Key Highlights
Guinness Nigeria reported a post-tax profit of N41.2 billion for the eighteen-month period ended December 2025.
Turnover increased by 144 per cent to N730.1 billion compared to the full year 2024.
Shareholder fund climbed to N43.3 billion, a significant recovery from N2.2 billion.
Finance costs dramatically cut from N101.6 billion to N26.3 billion.
Local sales contributed 98 per cent to the revenue pool in 2025.
Guinness Nigeria has announced a remarkable financial rebound, posting a N41.2 billion post-tax profit for the eighteen-month period ended December 2025, according to its audited corporate results issued on Tuesday. This performance marks a stark contrast to the dismal results of the 2024 accounting year, which saw the company’s earnings turn red due to a substantial foreign exchange (FX) loss amid naira devaluation.
The beer manufacturer transitioned its financial year-end from June to December, resulting in an eighteen-month reporting period ending last December.
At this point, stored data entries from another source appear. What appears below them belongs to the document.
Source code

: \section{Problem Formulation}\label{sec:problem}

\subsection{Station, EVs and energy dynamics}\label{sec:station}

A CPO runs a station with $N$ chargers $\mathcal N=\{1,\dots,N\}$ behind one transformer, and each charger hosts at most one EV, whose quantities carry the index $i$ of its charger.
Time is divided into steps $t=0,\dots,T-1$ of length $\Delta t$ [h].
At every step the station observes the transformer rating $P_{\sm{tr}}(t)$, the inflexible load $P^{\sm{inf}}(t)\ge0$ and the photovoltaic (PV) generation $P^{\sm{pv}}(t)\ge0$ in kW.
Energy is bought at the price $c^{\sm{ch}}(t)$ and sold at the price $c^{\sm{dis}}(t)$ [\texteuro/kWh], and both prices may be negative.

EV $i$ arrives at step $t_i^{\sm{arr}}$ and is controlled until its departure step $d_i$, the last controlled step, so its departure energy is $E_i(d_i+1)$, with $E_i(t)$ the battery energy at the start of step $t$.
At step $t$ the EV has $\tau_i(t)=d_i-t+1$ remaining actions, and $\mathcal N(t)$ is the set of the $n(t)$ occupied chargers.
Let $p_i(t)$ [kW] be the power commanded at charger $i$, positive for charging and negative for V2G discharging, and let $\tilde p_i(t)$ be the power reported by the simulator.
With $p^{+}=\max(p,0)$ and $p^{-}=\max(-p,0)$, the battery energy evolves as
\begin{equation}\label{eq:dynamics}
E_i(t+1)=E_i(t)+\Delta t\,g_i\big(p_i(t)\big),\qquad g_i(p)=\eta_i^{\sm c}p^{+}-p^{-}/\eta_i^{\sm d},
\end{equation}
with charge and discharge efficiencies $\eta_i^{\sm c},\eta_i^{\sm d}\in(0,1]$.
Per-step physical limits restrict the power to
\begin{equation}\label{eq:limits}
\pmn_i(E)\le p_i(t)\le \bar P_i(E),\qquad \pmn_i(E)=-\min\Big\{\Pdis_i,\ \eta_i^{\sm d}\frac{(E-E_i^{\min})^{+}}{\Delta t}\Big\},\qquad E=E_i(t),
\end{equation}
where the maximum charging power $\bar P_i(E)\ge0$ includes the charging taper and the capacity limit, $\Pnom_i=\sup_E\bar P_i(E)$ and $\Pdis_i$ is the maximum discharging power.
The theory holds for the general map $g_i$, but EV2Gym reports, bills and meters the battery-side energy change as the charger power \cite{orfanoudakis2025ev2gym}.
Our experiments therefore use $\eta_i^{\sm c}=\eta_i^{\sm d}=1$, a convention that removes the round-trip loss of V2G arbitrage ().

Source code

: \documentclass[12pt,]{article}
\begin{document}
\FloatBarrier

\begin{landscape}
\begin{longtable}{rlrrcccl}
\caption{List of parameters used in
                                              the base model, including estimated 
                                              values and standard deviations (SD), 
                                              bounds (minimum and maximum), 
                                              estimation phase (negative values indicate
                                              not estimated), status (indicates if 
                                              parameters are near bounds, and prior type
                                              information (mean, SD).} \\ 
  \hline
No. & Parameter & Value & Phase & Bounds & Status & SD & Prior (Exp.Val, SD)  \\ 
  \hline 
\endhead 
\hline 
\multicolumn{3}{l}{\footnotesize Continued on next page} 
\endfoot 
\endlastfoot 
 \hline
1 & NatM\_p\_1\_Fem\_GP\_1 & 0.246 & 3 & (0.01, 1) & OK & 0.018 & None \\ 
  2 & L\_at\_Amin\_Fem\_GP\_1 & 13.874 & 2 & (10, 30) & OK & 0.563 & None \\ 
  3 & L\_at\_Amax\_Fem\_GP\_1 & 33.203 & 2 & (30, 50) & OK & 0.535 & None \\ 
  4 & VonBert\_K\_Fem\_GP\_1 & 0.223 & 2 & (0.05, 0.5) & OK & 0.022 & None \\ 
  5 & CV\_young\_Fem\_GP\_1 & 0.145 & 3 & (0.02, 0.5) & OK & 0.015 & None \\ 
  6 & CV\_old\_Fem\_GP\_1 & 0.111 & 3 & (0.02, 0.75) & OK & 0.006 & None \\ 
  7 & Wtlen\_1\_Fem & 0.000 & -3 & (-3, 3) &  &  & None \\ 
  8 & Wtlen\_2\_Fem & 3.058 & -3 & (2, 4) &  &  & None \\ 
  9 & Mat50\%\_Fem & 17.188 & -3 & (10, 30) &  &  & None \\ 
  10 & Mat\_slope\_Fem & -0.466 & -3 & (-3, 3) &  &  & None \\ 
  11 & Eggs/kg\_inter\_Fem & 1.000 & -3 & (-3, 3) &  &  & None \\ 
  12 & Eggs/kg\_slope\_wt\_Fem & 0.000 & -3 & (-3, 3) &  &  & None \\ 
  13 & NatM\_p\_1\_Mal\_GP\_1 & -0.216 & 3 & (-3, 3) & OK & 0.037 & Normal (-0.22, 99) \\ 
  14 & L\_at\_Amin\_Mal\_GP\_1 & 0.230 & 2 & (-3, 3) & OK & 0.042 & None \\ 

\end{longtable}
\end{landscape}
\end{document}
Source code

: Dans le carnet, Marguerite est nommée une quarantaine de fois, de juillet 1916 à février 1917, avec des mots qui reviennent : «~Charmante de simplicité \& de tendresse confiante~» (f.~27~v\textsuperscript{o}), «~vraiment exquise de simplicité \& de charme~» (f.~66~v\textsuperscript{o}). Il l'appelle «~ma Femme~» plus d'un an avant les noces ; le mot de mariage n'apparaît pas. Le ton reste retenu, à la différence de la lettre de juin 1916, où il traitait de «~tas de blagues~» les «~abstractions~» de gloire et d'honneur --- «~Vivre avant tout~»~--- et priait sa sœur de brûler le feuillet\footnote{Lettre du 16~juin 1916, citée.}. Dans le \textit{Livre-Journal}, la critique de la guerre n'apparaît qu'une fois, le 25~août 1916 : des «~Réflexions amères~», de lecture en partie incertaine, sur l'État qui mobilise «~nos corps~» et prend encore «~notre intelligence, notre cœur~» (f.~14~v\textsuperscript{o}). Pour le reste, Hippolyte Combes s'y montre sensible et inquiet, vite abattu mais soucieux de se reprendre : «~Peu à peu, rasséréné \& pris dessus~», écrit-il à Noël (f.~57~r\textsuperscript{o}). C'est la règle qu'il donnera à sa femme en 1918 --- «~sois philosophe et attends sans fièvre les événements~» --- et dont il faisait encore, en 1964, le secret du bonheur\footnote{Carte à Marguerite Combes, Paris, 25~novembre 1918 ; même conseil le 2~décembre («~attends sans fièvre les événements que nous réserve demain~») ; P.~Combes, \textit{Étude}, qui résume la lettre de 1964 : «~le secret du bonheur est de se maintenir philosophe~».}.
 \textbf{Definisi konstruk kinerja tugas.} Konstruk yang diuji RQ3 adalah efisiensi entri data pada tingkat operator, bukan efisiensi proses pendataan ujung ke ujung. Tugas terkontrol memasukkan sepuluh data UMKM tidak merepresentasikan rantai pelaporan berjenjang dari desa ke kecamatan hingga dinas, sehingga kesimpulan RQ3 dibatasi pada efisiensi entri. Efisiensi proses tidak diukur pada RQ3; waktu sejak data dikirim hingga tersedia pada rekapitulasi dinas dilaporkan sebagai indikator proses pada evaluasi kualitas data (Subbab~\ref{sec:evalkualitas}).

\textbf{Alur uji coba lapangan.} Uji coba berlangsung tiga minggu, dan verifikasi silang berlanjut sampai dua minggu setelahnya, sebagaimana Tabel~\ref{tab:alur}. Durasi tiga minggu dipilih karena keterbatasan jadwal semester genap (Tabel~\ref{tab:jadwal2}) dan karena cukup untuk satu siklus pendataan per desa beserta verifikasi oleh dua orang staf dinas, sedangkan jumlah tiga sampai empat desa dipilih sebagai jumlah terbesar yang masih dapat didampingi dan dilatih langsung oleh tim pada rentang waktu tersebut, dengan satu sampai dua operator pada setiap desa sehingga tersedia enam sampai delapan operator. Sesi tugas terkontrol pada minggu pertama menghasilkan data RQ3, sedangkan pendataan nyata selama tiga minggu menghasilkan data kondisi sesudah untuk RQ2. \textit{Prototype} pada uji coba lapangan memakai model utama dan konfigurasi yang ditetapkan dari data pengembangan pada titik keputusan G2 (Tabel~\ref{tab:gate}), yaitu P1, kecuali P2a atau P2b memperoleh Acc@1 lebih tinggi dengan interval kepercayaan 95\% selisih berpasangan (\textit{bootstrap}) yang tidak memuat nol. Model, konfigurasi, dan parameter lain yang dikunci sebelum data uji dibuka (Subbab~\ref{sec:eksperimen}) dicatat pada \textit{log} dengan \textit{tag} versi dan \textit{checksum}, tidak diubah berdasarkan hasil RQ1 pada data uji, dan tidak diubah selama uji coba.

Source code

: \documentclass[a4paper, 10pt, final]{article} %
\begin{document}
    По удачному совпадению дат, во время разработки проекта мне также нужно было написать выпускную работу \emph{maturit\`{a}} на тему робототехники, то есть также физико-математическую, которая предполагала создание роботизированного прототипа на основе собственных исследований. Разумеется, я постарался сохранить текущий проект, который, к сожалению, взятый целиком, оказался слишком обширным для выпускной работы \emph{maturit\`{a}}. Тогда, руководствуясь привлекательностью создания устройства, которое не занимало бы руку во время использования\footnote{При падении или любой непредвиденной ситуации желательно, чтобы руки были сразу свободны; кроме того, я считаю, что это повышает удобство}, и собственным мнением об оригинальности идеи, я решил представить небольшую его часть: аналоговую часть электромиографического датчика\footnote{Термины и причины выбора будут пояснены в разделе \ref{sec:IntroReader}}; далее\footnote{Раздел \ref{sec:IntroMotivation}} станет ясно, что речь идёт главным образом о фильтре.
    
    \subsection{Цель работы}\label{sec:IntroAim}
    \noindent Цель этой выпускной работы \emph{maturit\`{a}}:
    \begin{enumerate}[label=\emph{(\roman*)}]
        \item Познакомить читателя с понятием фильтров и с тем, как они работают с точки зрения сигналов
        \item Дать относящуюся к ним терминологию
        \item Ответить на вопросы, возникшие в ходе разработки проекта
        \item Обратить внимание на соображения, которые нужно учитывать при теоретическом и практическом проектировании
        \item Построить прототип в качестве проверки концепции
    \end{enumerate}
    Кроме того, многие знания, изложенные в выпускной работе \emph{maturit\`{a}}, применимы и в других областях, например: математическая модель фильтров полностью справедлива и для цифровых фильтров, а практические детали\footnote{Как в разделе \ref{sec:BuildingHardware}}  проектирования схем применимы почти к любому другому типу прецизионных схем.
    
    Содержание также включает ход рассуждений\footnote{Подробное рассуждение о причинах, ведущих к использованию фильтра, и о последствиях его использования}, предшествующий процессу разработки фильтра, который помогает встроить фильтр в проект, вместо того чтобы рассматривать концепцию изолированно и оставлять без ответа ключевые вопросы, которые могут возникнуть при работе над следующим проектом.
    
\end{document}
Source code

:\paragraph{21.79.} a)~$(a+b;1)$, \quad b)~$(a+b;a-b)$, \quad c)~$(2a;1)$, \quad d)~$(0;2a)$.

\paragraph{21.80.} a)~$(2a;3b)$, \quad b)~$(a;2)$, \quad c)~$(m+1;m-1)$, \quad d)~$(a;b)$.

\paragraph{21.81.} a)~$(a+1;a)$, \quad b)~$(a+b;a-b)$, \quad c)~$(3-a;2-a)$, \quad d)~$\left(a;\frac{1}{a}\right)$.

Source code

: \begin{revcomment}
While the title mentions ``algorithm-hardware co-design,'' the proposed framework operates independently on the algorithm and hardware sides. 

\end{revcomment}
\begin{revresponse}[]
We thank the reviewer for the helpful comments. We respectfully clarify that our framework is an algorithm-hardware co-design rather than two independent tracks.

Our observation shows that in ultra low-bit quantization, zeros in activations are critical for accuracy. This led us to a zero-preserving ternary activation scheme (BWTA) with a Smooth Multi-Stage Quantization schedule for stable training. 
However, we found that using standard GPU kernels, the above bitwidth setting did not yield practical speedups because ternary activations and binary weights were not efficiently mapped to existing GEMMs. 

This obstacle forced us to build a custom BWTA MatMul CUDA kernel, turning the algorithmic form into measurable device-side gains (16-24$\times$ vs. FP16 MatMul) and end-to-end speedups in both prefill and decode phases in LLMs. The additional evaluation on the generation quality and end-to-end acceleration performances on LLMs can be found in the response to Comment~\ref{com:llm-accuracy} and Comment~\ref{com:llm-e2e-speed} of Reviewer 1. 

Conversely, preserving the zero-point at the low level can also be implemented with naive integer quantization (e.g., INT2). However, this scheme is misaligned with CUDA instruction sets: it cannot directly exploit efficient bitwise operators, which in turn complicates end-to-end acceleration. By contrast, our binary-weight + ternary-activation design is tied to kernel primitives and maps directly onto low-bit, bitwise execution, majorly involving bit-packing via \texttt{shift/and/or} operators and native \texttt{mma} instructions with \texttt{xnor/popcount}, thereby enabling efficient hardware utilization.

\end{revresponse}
This change replaces the traditional twelve-month cycle that concluded in June.
The company's turnover surged by 144 per cent to reach N730.1 billion, a significant increase compared to the full year 2024. In 2024, Guinness Nigeria posted a net loss of N54.8 billion. During this period, Singapore-based conglomerate Tolaram acquired a 58 per cent controlling interest, previously held by Diageo, for $70 million.
The previous loss had a severe impact, causing Guinness Nigeria's shareholder fund to plummet by 96.2 per cent to N2.2 billion after absorbing N46.4 billion in negative retained earnings. However, the trend has reversed, with equity sharply climbing to N43.3 billion by the end of the reviewed period.
In June 2024, Diageo, the British multinational owner of Guinness’ global operations, divested its stake, stating that it would retain brand ownership in Nigeria while licensing it to Tolaram on a long-term basis.
Local sales continue to dominate, contributing 98 per cent to the revenue pool in 2025. Exports also saw a substantial increase in value, rising from N3.6 billion to N13 billion.
A significant reduction in finance costs, from N101.6 billion to N26.3 billion, further bolstered earnings.
Profit before tax reached N68.4 billion, a considerable improvement from the pre-tax loss of N54.8 billion recorded in the twelve months to June 2024. Similarly, profit after tax stood at N41.2 billion, contrasting with the loss after tax of N54.8 billion eighteen months prior.